あなたはSpecialist, Expertですか、それとも経営、マーケティング、法律、政治、経済、芸術、音楽、絵画、ダンス等のリベラルアーツ的に物事を考える人ですか。(これらがこれから求められているのです。)

これから必要とされている人材は、Expertではなく、物事の全体を見ることができる若者、今までの自分の信じてきたことを覆すことができる人材です。このような人材を育成しなければならないのです。どんな大きな企業でも中堅企業でも、できたばかりの企業でもこの潮流を降り越えなければグローバルの波を乗り越えることができないのです。
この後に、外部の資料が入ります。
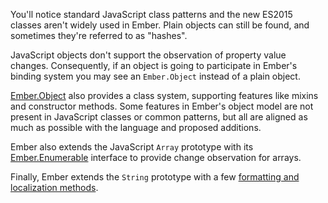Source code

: You'll notice standard JavaScript class patterns and the new ES2015 classes aren't widely used in Ember. Plain objects can still be found, and sometimes they're referred to as "hashes".

JavaScript objects don't support the observation of property value changes. Consequently, if an object is going to participate in Ember's binding system you may see an `Ember.Object` instead of a plain object.

[Ember.Object](http://emberjs.com/api/classes/Ember.Object.html) also provides a class system, supporting features like mixins and constructor methods. Some features in Ember's object model are not present in JavaScript classes or common patterns, but all are aligned as much as possible with the language and proposed additions.

Ember also extends the JavaScript `Array` prototype with its [Ember.Enumerable](http://emberjs.com/api/classes/Ember.Enumerable.html) interface to provide change observation for arrays.

Finally, Ember extends the `String` prototype with a few [formatting and localization methods](http://emberjs.com/api/classes/Ember.String.html).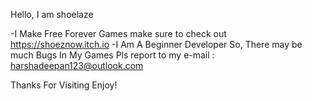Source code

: Hello, I am shoelaze

-I Make Free Forever Games make sure to check out https://shoeznow.itch.io
-I Am A Beginner Developer So, There may be much Bugs In My Games Pls report to my e-mail : harshadeepan123@outlook.com

Thanks For Visiting Enjoy!
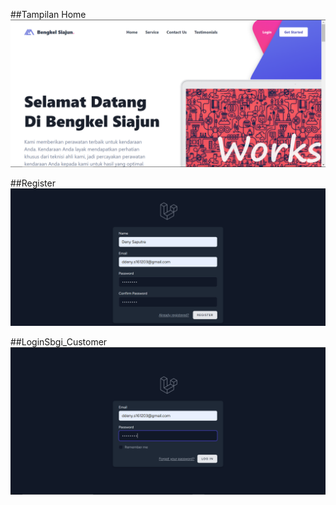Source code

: ##Tampilan Home
![alt text](public/img/home.PNG?raw=true)

##Register
![alt text](public/img/register.PNG?raw=true)

##LoginSbgi_Customer
![alt text](public/img/login_sbgicustomer.PNG?raw=true)
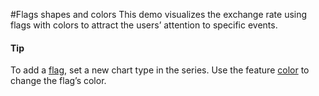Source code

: #Flags shapes and colors
This demo visualizes the exchange rate using flags with colors to attract the users’ attention to specific events.

#### Tip
To add a [flag](https://api.highcharts.com/highstock/plotOptions.flags), set a new chart type in the series.
Use the feature [color](https://api.highcharts.com/highstock/plotOptions.flags.color) to change the flag’s color.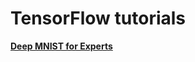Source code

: # TensorFlow tutorials

[__Deep MNIST for Experts__](https://www.tensorflow.org/versions/r0.7/tutorials/mnist/pros/index.html)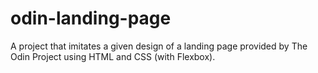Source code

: # odin-landing-page
A project that imitates a given design of a landing page provided by The Odin Project using HTML and CSS (with Flexbox).
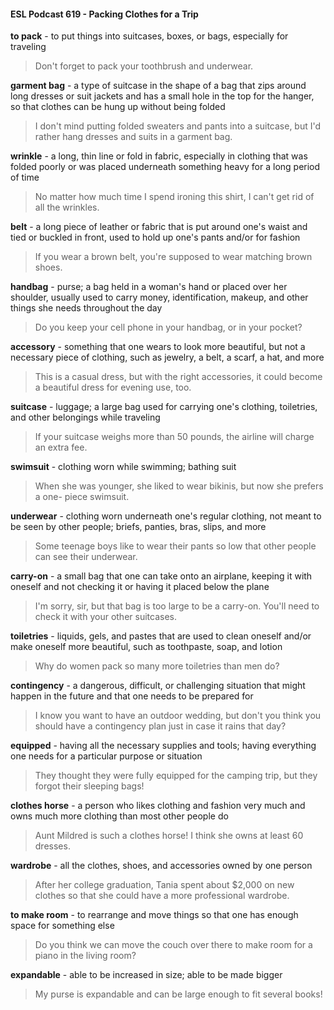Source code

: #### ESL Podcast 619 - Packing Clothes for a Trip

**to pack** - to put things into suitcases, boxes, or bags, especially for traveling

> Don't forget to pack your toothbrush and underwear.

**garment bag** - a type of suitcase in the shape of a bag that zips around long
dresses or suit jackets and has a small hole in the top for the hanger, so that
clothes can be hung up without being folded

> I don't mind putting folded sweaters and pants into a suitcase, but I'd rather
hang dresses and suits in a garment bag.

**wrinkle** - a long, thin line or fold in fabric, especially in clothing that was folded
poorly or was placed underneath something heavy for a long period of time

> No matter how much time I spend ironing this shirt, I can't get rid of all the
wrinkles.

**belt** - a long piece of leather or fabric that is put around one's waist and tied or
buckled in front, used to hold up one's pants and/or for fashion

> If you wear a brown belt, you're supposed to wear matching brown shoes.

**handbag** - purse; a bag held in a woman's hand or placed over her shoulder,
usually used to carry money, identification, makeup, and other things she needs
throughout the day

> Do you keep your cell phone in your handbag, or in your pocket?

**accessory** - something that one wears to look more beautiful, but not a
necessary piece of clothing, such as jewelry, a belt, a scarf, a hat, and more

> This is a casual dress, but with the right accessories, it could become a
beautiful dress for evening use, too.

**suitcase** - luggage; a large bag used for carrying one's clothing, toiletries, and
other belongings while traveling

> If your suitcase weighs more than 50 pounds, the airline will charge an extra
fee.

**swimsuit** - clothing worn while swimming; bathing suit

> When she was younger, she liked to wear bikinis, but now she prefers a one-
piece swimsuit.

**underwear** - clothing worn underneath one's regular clothing, not meant to be
seen by other people; briefs, panties, bras, slips, and more

> Some teenage boys like to wear their pants so low that other people can see
their underwear.

**carry-on** - a small bag that one can take onto an airplane, keeping it with
oneself and not checking it or having it placed below the plane

> I'm sorry, sir, but that bag is too large to be a carry-on. You'll need to check it
with your other suitcases.

**toiletries** - liquids, gels, and pastes that are used to clean oneself and/or make
oneself more beautiful, such as toothpaste, soap, and lotion

> Why do women pack so many more toiletries than men do?

**contingency** - a dangerous, difficult, or challenging situation that might happen
in the future and that one needs to be prepared for

> I know you want to have an outdoor wedding, but don't you think you should
have a contingency plan just in case it rains that day?

**equipped** - having all the necessary supplies and tools; having everything one
needs for a particular purpose or situation

> They thought they were fully equipped for the camping trip, but they forgot their
sleeping bags!

**clothes horse** - a person who likes clothing and fashion very much and owns
much more clothing than most other people do

> Aunt Mildred is such a clothes horse! I think she owns at least 60 dresses.

**wardrobe** - all the clothes, shoes, and accessories owned by one person

> After her college graduation, Tania spent about $2,000 on new clothes so that
she could have a more professional wardrobe.

**to make room** - to rearrange and move things so that one has enough space for
something else

> Do you think we can move the couch over there to make room for a piano in the
living room?

**expandable** - able to be increased in size; able to be made bigger

> My purse is expandable and can be large enough to fit several books!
5年とは言わずに10年成長する人材を育ててほしいのです。
特に教師、コーチ、メンター、ファシリテーター、教授が新しい会社の経営というものを理解しなければなりません。全く新しい経営、マネージメント、発想、開発、製造等をチャットするロボットに奪われないようにしなければなりません。これらをNew Liberal Artsと呼びましょう。

ここからが行動編です。これらを理解して本当に自分から発していくにはどのようにしたらよいのでしょうか。
Leaderとは結果を出さなければなりません。計画と実行させるための事前行動、目的と目標、計画とゴール設定KPI, KGI, マイルストーンです。プロジェクトのプロセスをきちんと理解したうえで、行動しましょう。

杉井要一郎 / 2017年9月第1週号 © 2017 Gledis Inc. All rights Reserved.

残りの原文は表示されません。